Create an Alexa Skill in the Skill Builder portal and define the interaction models as well as the intent schema. This sets up the framework for the behavior of our skill.
Create a Node.JS server that interfaces with the Amazon Alexa and translates the various intents into requests that can be passed on.
Create another intermediary server that interfaces with both the Unity application and the Alexa skill by using HTTP requests to pass data between the phone and Alexa.
Deploy the Node.JS servers onto a cloud based platform service such as Heroku that can run web apps from a stable and fast server.

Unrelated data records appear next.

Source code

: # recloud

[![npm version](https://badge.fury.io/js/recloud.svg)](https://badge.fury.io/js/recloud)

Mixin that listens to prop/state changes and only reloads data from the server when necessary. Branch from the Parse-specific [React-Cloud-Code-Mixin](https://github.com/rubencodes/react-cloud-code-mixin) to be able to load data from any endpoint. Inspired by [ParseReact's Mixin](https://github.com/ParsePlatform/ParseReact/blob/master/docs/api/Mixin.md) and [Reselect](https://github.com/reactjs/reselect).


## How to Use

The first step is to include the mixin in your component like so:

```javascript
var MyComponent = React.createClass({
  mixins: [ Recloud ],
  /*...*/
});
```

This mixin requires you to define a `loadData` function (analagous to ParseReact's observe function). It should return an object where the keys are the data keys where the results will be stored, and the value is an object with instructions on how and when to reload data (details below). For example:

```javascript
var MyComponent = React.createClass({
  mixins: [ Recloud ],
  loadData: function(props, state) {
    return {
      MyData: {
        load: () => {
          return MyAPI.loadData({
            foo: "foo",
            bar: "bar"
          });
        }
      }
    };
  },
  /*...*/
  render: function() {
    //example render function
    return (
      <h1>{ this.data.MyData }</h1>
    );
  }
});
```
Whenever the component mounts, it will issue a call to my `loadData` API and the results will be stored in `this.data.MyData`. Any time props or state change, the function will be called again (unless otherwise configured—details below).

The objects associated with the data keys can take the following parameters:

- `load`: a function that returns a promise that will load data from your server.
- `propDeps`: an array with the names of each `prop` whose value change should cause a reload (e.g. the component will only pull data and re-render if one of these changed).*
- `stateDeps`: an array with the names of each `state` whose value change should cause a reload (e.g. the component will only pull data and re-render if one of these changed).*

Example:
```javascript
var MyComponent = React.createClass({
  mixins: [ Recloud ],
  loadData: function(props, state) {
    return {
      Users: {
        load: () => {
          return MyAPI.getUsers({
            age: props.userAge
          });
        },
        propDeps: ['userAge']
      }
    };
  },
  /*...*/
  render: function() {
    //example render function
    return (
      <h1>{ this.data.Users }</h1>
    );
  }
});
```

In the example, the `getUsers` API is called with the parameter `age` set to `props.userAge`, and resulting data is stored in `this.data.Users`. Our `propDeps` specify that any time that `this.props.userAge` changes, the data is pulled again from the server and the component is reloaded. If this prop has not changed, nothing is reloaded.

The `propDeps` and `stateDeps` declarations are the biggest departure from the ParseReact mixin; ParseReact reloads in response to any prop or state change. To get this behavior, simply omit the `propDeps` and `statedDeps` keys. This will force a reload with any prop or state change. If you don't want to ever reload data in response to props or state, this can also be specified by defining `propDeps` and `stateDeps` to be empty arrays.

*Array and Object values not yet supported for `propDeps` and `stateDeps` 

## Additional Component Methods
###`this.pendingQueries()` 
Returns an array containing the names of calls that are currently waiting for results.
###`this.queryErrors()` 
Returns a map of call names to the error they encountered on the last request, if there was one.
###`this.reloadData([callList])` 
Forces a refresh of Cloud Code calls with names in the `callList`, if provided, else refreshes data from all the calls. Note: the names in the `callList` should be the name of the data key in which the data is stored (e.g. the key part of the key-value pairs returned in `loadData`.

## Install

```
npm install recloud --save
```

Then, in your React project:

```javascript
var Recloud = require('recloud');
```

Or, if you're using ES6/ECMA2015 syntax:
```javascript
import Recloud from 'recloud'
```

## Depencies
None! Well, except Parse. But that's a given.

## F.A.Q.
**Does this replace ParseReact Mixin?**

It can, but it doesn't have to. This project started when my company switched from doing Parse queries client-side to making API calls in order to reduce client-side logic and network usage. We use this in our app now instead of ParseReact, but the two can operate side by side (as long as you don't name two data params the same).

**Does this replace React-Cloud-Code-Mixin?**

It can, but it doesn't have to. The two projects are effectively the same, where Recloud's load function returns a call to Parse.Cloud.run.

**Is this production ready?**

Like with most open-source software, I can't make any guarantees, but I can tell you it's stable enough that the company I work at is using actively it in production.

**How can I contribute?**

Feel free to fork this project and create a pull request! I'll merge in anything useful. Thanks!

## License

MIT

Step 1: Create a Unity application using Vuforia
The first step is to install Unity with the Vuforia package which allows for the creation of augmented and virtual reality apps. On the Vuforia website, you can generate a database with an image target that renders your content on top of a specified image, which it uses as a reference point. In this case, we used a picture of a rocketship to go along with the space theme. Next, we had to download 3D models of all planets and position them accurately relative to each other.

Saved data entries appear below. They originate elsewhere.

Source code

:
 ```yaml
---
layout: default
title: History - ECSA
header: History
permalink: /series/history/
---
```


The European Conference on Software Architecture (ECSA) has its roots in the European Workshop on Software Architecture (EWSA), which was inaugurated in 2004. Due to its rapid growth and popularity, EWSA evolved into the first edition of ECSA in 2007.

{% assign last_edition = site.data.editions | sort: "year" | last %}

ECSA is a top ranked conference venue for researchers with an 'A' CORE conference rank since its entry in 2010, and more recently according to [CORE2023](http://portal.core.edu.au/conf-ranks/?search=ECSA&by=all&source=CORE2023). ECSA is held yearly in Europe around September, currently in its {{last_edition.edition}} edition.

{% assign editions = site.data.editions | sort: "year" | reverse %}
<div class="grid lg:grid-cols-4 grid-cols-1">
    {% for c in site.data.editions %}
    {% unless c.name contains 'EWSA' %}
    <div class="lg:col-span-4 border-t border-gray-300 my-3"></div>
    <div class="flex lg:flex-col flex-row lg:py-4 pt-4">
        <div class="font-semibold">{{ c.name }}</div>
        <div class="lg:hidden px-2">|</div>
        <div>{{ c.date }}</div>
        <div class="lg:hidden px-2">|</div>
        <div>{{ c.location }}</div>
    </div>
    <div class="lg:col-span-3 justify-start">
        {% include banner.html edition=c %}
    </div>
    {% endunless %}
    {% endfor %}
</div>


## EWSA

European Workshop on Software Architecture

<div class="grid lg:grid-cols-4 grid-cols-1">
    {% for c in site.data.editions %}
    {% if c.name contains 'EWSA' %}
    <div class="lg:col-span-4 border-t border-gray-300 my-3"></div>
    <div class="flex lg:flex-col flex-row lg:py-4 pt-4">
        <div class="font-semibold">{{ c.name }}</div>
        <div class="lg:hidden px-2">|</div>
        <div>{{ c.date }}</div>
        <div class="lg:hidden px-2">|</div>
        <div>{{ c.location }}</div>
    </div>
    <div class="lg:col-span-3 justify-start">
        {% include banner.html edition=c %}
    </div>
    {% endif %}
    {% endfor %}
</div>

Step 2: Building the Alexa Skill
The next step was to create the skill in the Alexa Skill builder. We had to write out all the utterances for our skill and define the intent schema in order to create the backbone of our skill. This was fairly straightforward as it takes you step by step through the process.
Step 3: The NodeJS Alexa Facing Skill
We decided not to use Lambda and instead create our own custom HTTP server that interfaces with the Amazon Echo. To do so, we used Node.JS and Express as well as a variety of other modules to make this task simpler. The server handles a variety of intent requests and returns a response after sending an HTTP request to the middle server which will be discussed in the next step.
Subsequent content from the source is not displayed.